Kazimierz Leski, nom de guerre Bradl (21 June 1912 — 27 May 2000), was a Polish engineer, co-designer of the Polish submarines ORP Sęp (1938) and ORP Orzeł, a fighter pilot, and an officer in World War II Home Army's intelligence and counter-intelligence.

He is credited, during World War II, with at least 25 journeys across German-held Europe, usually in the uniform of a Wehrmacht major general.

After the war, he was imprisoned by Poland's communist authorities. He spent seven years on death row before being rehabilitated in 1956. He then resumed work as an engineer.

==Early life==
Kazimierz Leski was born in Warsaw on 21 June 1912 to Maria Marta (née Olszyńska) (1886-1949) and Juliusz Stanisław Natanson-Leski (1884-1953). His older sister was Anna Leska (1910-1998) one of three Polish women to fly in the British Air Transport Auxiliary during the Second World War. His father, Major Juliusz Leski, had been an engineer and a pioneer of Poland's arms industry. following the Polish-Bolshevik War. However, he fell out of grace after the May 1926 Coup d'État, when he remained loyal to the government. Because of that, Kazimierz had to work as a railway worker to pay for his studies at the Wawelberg and Rotwand College in Warsaw. He also got a simple job in the foundry of the Pocisk munitions works. To study professional books, he learned English, Russian and German—abilities that proved invaluable later. Early on, he also learned French.

==Engineer==
Immediately on graduating in 1936, he was offered a job at the Nederlandse Verenigde Scheepsbouw Bureaus B.V. design bureau (NVSB) in The Hague. The company was the leading design bureau in the Netherlands, working for all the major naval shipyards in the country. Initially working as a draughtsman, Leski learned the Dutch language, enabling him to rise quickly through the ranks of the design bureau.

His career in Dutch shipbuilding was sped up by the Netherlands having won a contract to build two modern Orzeł class submarines for the Polish Navy. He undertook additional studies at the Maritime Faculty of the Delft University of Technology and became one of the heads of the Submarine Division at NVSB, responsible for comparing the designs with the supplied machinery. After he patented a new mounting for the ballast-tank funnels, he was promoted and became an independent specialist. Soon after, Leski became head designer for the Orzeł class submarines – ORP Orzeł and ORP Sęp – and deputy to lead constructor Niemeier.

After work on the submarines was complete, Leski returned to Poland, where he joined the Polish Army and graduated from his third school: the NCO Aviation School in Dęblin.

==War begins==
Mobilized prior to the 1939 German invasion of Poland, he joined the Polish Air Force. On 17 September 1939 his Lublin R-XIII F plane was shot down by the Soviets, and Leski was badly injured. Soon after, he was taken prisoner of war by Soviet soldiers but managed to escape and reach Lwów. From there he crossed the new Soviet-German "border of peace" and in October 1939 moved to Warsaw, where he joined an underground organization, Muszkieterowie (the "Musketeers"). (Note: Clare Mulley writes: "Recruiting many former officers from the anti-tank rifle (model 35) – or 'musket' – unit, with which he [Stefan Witkowski] had briefly served, he established an intelligence organization known, not very cryptically, as the Musketeers.")

The organization, which was later integrated into the Home Army (Armia Krajowa), was an en cadre military organization primarily focused on intelligence. Thus Leski– still suffering from wounds received in September 1939 and unfit for front-line service in the Forest Units– became a leading intelligence officer with the Musketeers and later with the Home Army.
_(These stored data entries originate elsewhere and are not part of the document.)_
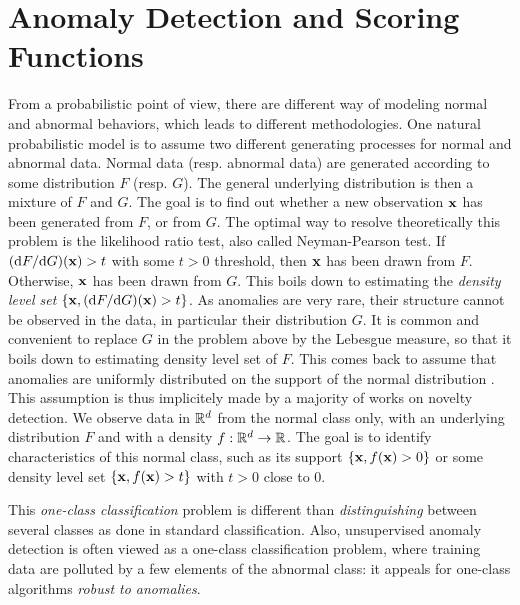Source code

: \section{Anomaly Detection and Scoring Functions}
\label{resume:scoring_function}
From a probabilistic point of view, there are different way of modeling normal and abnormal behaviors, which leads to different methodologies. One natural probabilistic model is to assume two different generating processes for normal and abnormal data. Normal data (resp. abnormal data) are generated according to some distribution $F$ (resp. $G$). The general underlying distribution is then a mixture of $F$ and $G$. The goal is to find out whether a new observation $\mathbf x$ has been generated from $F$, or from $G$. The optimal way to resolve theoretically this problem is the likelihood ratio test, also called Neyman-Pearson test. If $(\mathrm{d}  F / \mathrm{d}  G) ( \mathbf x) > t$ with some $t>0$ threshold, then $\mathbf x$ has been drawn from $F$. Otherwise, $\mathbf x$ has been drawn from $G$. This boils down to estimating the \emph{density level set} $\{\mathbf x, (\mathrm{d} F / \mathrm{d}  G) (\mathbf x) > t\}$.
%
As anomalies are very rare, their structure cannot be observed in the data, in particular their distribution $G$. 
%
It is common and convenient to replace $G$ in the problem above by the Lebesgue measure, so that it boils down to estimating density level set of $F$.
This comes back to assume that anomalies are uniformly distributed on the support of the normal distribution \citep{Blanchard2010}. This assumption is thus implicitely made by a majority of works on novelty detection.
We observe data in $\mathbb{R}^d$ from the normal class only, with an underlying distribution $F$ and with a density $f: \mathbb{R}^d \to \mathbb{R}$. 
The goal is to identify characteristics of this normal class, such as its support $\{\mathbf x, f( \mathbf x) > 0\}$ or some density level set $\{\mathbf x, f( \mathbf x) > t\}$ with $t>0$ close to $0$.

This \emph{one-class classification} problem is different than \emph{distinguishing} between several classes as done in standard classification. Also, unsupervised anomaly detection is often viewed as a one-class classification problem, where training data are polluted by a few elements of the abnormal class: it appeals for one-class algorithms \emph{robust to anomalies}. 

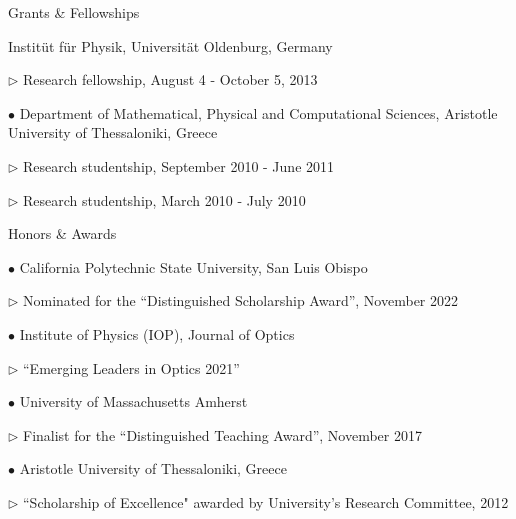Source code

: \documentclass[10pt]{article} %
\newenvironment{outerlist}[1][\enskip\textbullet]%
        {\begin{itemize}[#1]}{\end{itemize}%
         \vspace{-.6\baselineskip}}
\newenvironment{innerlist}[1][\enskip\textbullet]%
        {\begin{compactitem}[#1]}{\end{compactitem}}
\begin{document}
\begin{section}{Grants \& Fellowships}
\begin{outerlist}
Instit\"ut f\"ur Physik, Universit\"at Oldenburg, Germany
\begin{innerlist}
\item[$\triangleright$] Research fellowship, August 4 - October 5, 2013
\end{innerlist}
\item[$\bullet$] Department of Mathematical, Physical and Computational 
Sciences, Aristotle University of Thessaloniki, Greece
\begin{innerlist}
\item [$\triangleright$] Research studentship, September 2010 - June 2011
\item [$\triangleright$] Research studentship, March 2010 - July 2010
\end{innerlist}

\end{outerlist}

\end{section}

\begin{section}{Honors \& Awards}
\begin{outerlist}

\item[$\bullet$] \vskip -7mm
California Polytechnic State University, San Luis Obispo
\begin{innerlist}
\item[$\triangleright$] Nominated for the ``Distinguished Scholarship Award'', November 2022
\end{innerlist}
\item[$\bullet$]
Institute of Physics (IOP), Journal of Optics
\begin{innerlist}
\item[$\triangleright$] ``Emerging Leaders in Optics 2021''
\end{innerlist}
\item[$\bullet$] 
University of Massachusetts Amherst
\begin{innerlist}
\item[$\triangleright$] Finalist for the ``Distinguished Teaching Award'', November 2017
\end{innerlist}
\item[$\bullet$] Aristotle University of Thessaloniki, Greece
\begin{innerlist}
\item[$\triangleright$] ``Scholarship of Excellence" awarded by University's Research Committee, 2012
\end{innerlist}

\end{outerlist}

\end{section}
\end{document}
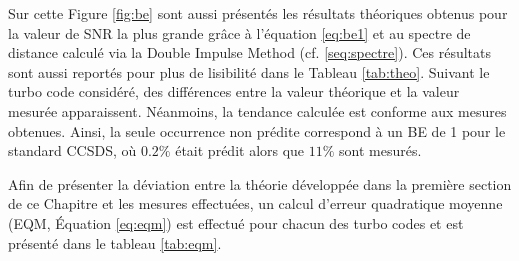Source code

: Sur cette Figure \ref{fig:be} sont aussi présentés les résultats théoriques obtenus pour la valeur de SNR la plus grande
grâce à l'équation \ref{eq:be1} et au spectre de distance calculé via la Double Impulse Method (cf. \ref{seq:spectre}).
Ces résultats sont aussi reportés pour plus de lisibilité dans le Tableau \ref{tab:theo}. Suivant le turbo code considéré,
des différences entre la valeur théorique et la valeur mesurée apparaissent. Néanmoins, la tendance calculée est conforme
aux mesures obtenues. Ainsi, la seule occurrence non prédite correspond à un BE de 1 pour le standard CCSDS, où $0.2\%$ 
était prédit alors que $11\%$ sont mesurés.

\begin{table}[]
\centering
\caption{Distribution théorique des erreurs dans le plancher d'erreur selon l'équation \ref{eq:be1} pour plusieurs turbo codes standardisés}
\label{tab:theo}
\end{table}

Afin de présenter la déviation entre la théorie développée dans la première section de ce Chapitre et les mesures 
effectuées, un calcul d'erreur quadratique moyenne (EQM, Équation \ref{eq:eqm}) est effectué pour chacun des turbo codes 
et est présenté dans le tableau \ref{tab:eqm}.

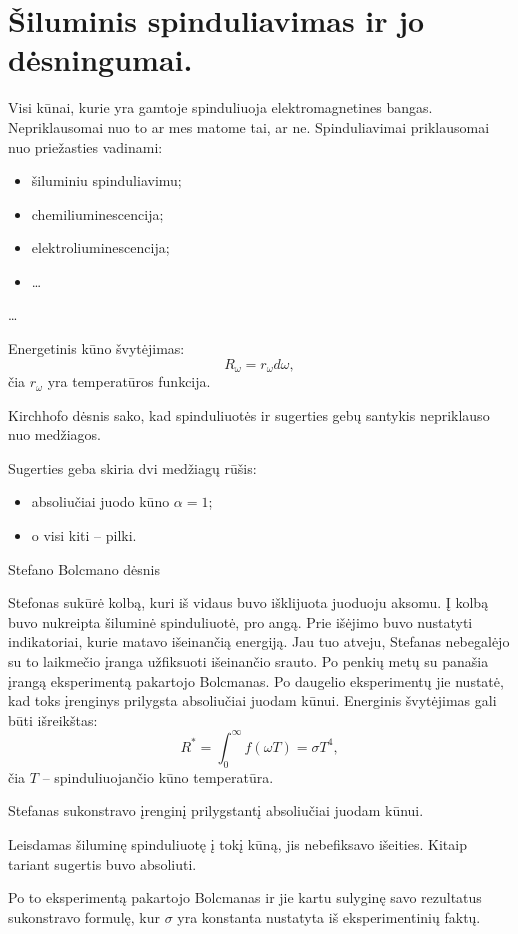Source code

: \chapter{Šiluminis spinduliavimas ir jo dėsningumai.}



Visi kūnai, kurie yra gamtoje spinduliuoja elektromagnetines bangas.
Nepriklausomai nuo to ar mes matome tai, ar ne. Spinduliavimai
priklausomai nuo priežasties vadinami:
\begin{itemize}
  \item šiluminiu spinduliavimu;
  \item chemiliuminescencija;
  \item elektroliuminescencija;
  \item …
\end{itemize}

…

Energetinis kūno švytėjimas:
\begin{equation*}
  R_{\omega} = r_{\omega} d \omega,
\end{equation*}
čia $r_{\omega}$ yra temperatūros funkcija.

Kirchhofo dėsnis sako, kad spinduliuotės ir sugerties gebų santykis
nepriklauso nuo medžiagos.

Sugerties geba skiria dvi medžiagų rūšis:
\begin{itemize}
  \item absoliučiai juodo kūno $\alpha = 1$;
  \item o visi kiti – pilki.
\end{itemize}

Stefano Bolcmano dėsnis

Stefonas sukūrė kolbą, kuri iš vidaus buvo išklijuota juoduoju aksomu.
Į kolbą buvo nukreipta šiluminė spinduliuotė, pro angą. Prie išėjimo
buvo nustatyti indikatoriai, kurie matavo išeinančią energiją.
Jau tuo atveju, Stefanas nebegalėjo su to laikmečio įranga
užfiksuoti išeinančio srauto. Po penkių metų su panašia įrangą
eksperimentą pakartojo Bolcmanas. Po daugelio eksperimentų jie
nustatė, kad toks įrenginys prilygsta absoliučiai juodam kūnui.
Energinis švytėjimas gali būti išreikštas:
\begin{equation*}
  R^{*} = \int _{0} ^{\infty} f (\omega T) = \sigma T^{4},
\end{equation*}
čia $T$ – spinduliuojančio kūno temperatūra.

\begin{remember}
  \item Stefanas sukonstravo įrenginį prilygstantį absoliučiai juodam
    kūnui.
  \item Leisdamas šiluminę spinduliuotę į tokį kūną, jis nebefiksavo
    išeities. Kitaip tariant sugertis buvo absoliuti.
  \item Po to eksperimentą pakartojo Bolcmanas ir jie kartu sulyginę
    savo rezultatus sukonstravo formulę, kur $\sigma$ yra konstanta
    nustatyta iš eksperimentinių faktų.
\end{remember}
His most important achievements included a complete list of German military units, their insignia, numbers and dispositions. He and his cell also prepared detailed reports on the logistics and transport of German units bound for the Eastern Front, and on the state of bridges, railways and roads in German-held Europe. Leski's unit also began developing a communications network spanning German-occupied Europe from Poland to Portugal, France and finally the Polish Government in Exile in the United Kingdom.

==Espionage==
In 1941 Leski made his first trip as a courier to France. In his first trip, he posed as a lieutenant of the Wehrmacht. However, he decided to promote himself to the rank of Generalmajor for all other trips in order to be able to travel first-class, as his wounds made it impossible for him to travel in crowded, third-class railway cars. As General Julius von Halmann, he managed to cross Europe several times without his true identity being discovered. The disguise, his fluent knowledge of several languages and his excellently forged documents also allowed him to witness several events he did not plan. Among them was his 1942 visit to the Atlantic Wall construction site, which was made possible because he convinced one of the passengers in his car that his superiors might want to build a similar line of fortifications in Ukraine. On another occasion he visited the field staff of Field Marshal Gerd von Rundstedt. Apart from his service in intelligence and counter-intelligence, he also took over a cell focused on smuggling information and people in and out of German prisons in occupied Poland, notably the infamous Pawiak.

==Warsaw Uprising==
At the outbreak of the Warsaw Uprising in August 1944, Kazimierz Leski was not commissioned. However, with a group of volunteers he formed an infantry battalion, Miłosz, and became commander of its first company, Bradl. The unit fought with distinction in the area of Triple Cross Square in the Warsaw City Center. For his gallantry, Leski was promoted to captain and awarded several decorations, including the Silver Virtuti Militari, the Gold and Silver Crosses of Merit with Swords, and three Crosses of Valor.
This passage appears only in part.